As barraquinhas se aglomeravam em ambos os lados das ruas, paralelas umas às outras. O aroma no ar era plural — da essência adocicada dos algodões-doces que atraiam crianças e Pokémon que babavam em grandes filas ao cheiro apetitoso dos pasteis sendo fritos em enormes panelas de metal que continham óleo borbulhante, aquecido pelas chamas ardentes de uma equipe composta por um Cyndaquil, um Slugma e até mesmo um Magby. Para onde quer que se olhasse, algo chamava a atenção, das barracas de flores onde uma Sunflora demonstrava habilidade em decorar os vasos, até mesmo o grande palco montado na praça da cidade, onde um grupo de dançarinos se apresentavam acompanhados de um Hitmontop, um Mr. Mime e um Jigglypuff que parecia se virar muito bem ao som pesado do hip hop que tocava nos amplificadores.

Cherrygrove era sim uma cidade pequena, do interior de Johto, mas uma vez ao ano ela parecia emanar uma energia mágica que a fazia ficar enorme. Todas as pessoas que estavam ali mantinham um sorriso no rosto que não era desfeito nem com os sorvetes derretendo devido ao calor que fazia.

 

Ethan abocanhou mais um pedaço do segundo hambúrguer, sentado no banquinho de madeira debaixo do toldo vermelho com listras brancas de uma das barracas próximas a uma árvore. Elaine parecia encantada demais com uma pelúcia de Snubbull em uma barraca próxima cercada de crianças, mas não se achava capaz de conquistar uma posição entre o Top 3 para garantir uma premiação. Seu irmão, no entanto, permanecia sentado ao lado de Ethan, com metade de um copo de suco de laranja gelado em sua frente. Penteava seu Pikachu, que mantinha-se sob o colo do menino sem resistência.

 

Após a última abocanhada, Ethan passou a mão na barriga e a afagou por algum tempo. Deu um sorriso satisfeito para o teto da barraca, já planejando o próximo. Chase soltou uma gargalhada.

 

— O hamburgão tava bom, hein?

— Você não faz ideia, cara... — O olhar de Ethan pousou nas costas de Elaine. — O que ela tá fazendo?

— Tomando coragem, eu acho — respondeu o menino enquanto escovava o topo da cabeça do Pikachu.

— Coragem pra quê?

— Pra tentar ir lá ganhar aquele Snubbull de pelúcia. Mas ela tem vergonha.

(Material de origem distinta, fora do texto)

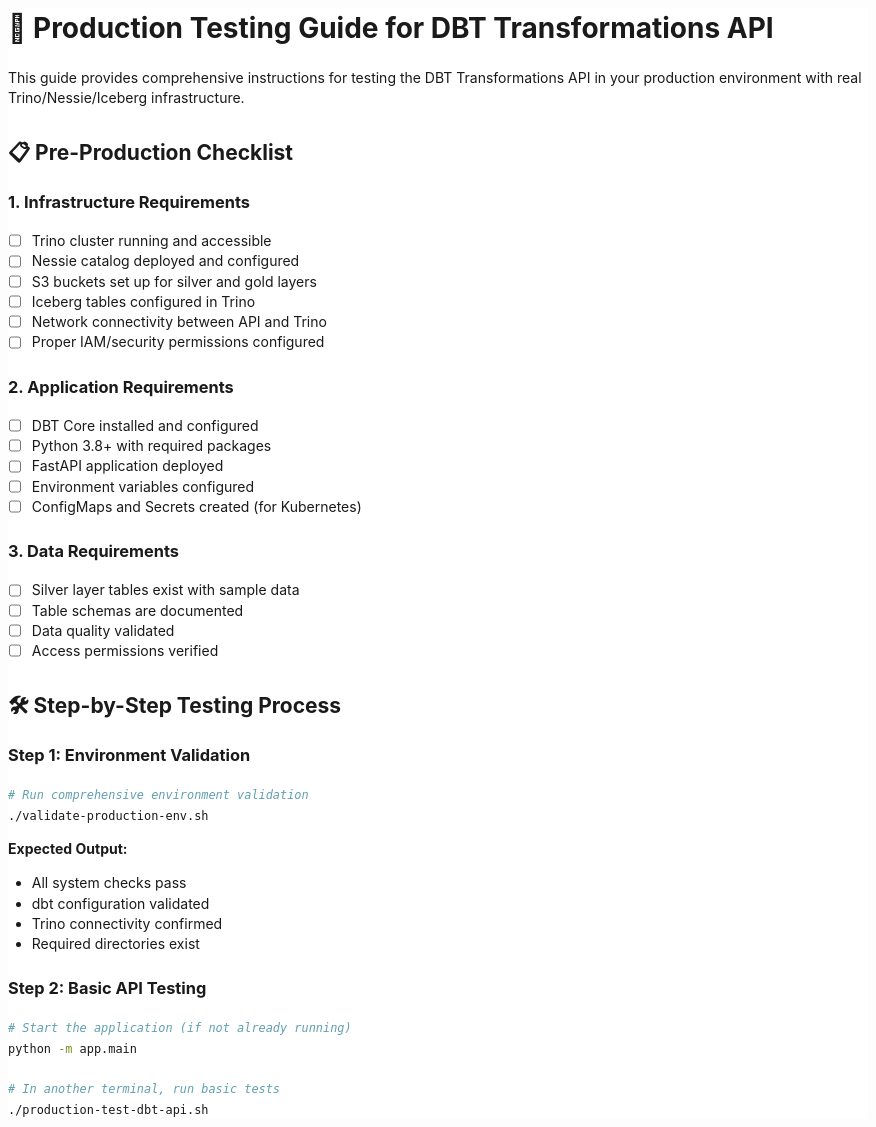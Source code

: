 # 🚀 Production Testing Guide for DBT Transformations API

This guide provides comprehensive instructions for testing the DBT Transformations API in your production environment with real Trino/Nessie/Iceberg infrastructure.

## 📋 Pre-Production Checklist

### 1. Infrastructure Requirements

- [ ] Trino cluster running and accessible
- [ ] Nessie catalog deployed and configured
- [ ] S3 buckets set up for silver and gold layers
- [ ] Iceberg tables configured in Trino
- [ ] Network connectivity between API and Trino
- [ ] Proper IAM/security permissions configured

### 2. Application Requirements

- [ ] DBT Core installed and configured
- [ ] Python 3.8+ with required packages
- [ ] FastAPI application deployed
- [ ] Environment variables configured
- [ ] ConfigMaps and Secrets created (for Kubernetes)

### 3. Data Requirements

- [ ] Silver layer tables exist with sample data
- [ ] Table schemas are documented
- [ ] Data quality validated
- [ ] Access permissions verified

## 🛠️ Step-by-Step Testing Process

### Step 1: Environment Validation

```bash
# Run comprehensive environment validation
./validate-production-env.sh
```

**Expected Output:**

- All system checks pass
- dbt configuration validated
- Trino connectivity confirmed
- Required directories exist

### Step 2: Basic API Testing

```bash
# Start the application (if not already running)
python -m app.main

# In another terminal, run basic tests
./production-test-dbt-api.sh
```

— Hum... — murmurou em resposta.

 

Chase continuou passando a escova nos pelos amarelos de seu Pokémon quando Ethan levantou-se do banquinho e caminhou até Elaine. A menina tomou um susto quando viu o rapaz passar por ela, com as mãos no bolso, infiltrando-se entre as crianças com metade da sua altura que disputavam a atenção de um único homem atendente. A camisa social preta fechada até a gola no pescoço claramente o fazia suar e assar com o calor daquela tarde. O homem não esboçava reação alguma, exceto quando viu Ethan se aproximar. Ele arregalou os olhos e apontou para o garoto, o que chamou a atenção das crianças que disputavam um lugar na fila. Houve um silêncio imediato entre o grupo, seguido por cochichos e sussurros curiosos.

 

— V-você não é aquele menino que tem as oito insígnias? É um prazer recebê-lo em minha barraca!

 

O garoto deu um sorriso sem graça.

 

— É, eu acho que sou eu... Escuta, quanto custa esse Snubbull de pelúcia? — perguntou apontando para o boneco que, agora que via mais de perto, era tão grande quanto um original.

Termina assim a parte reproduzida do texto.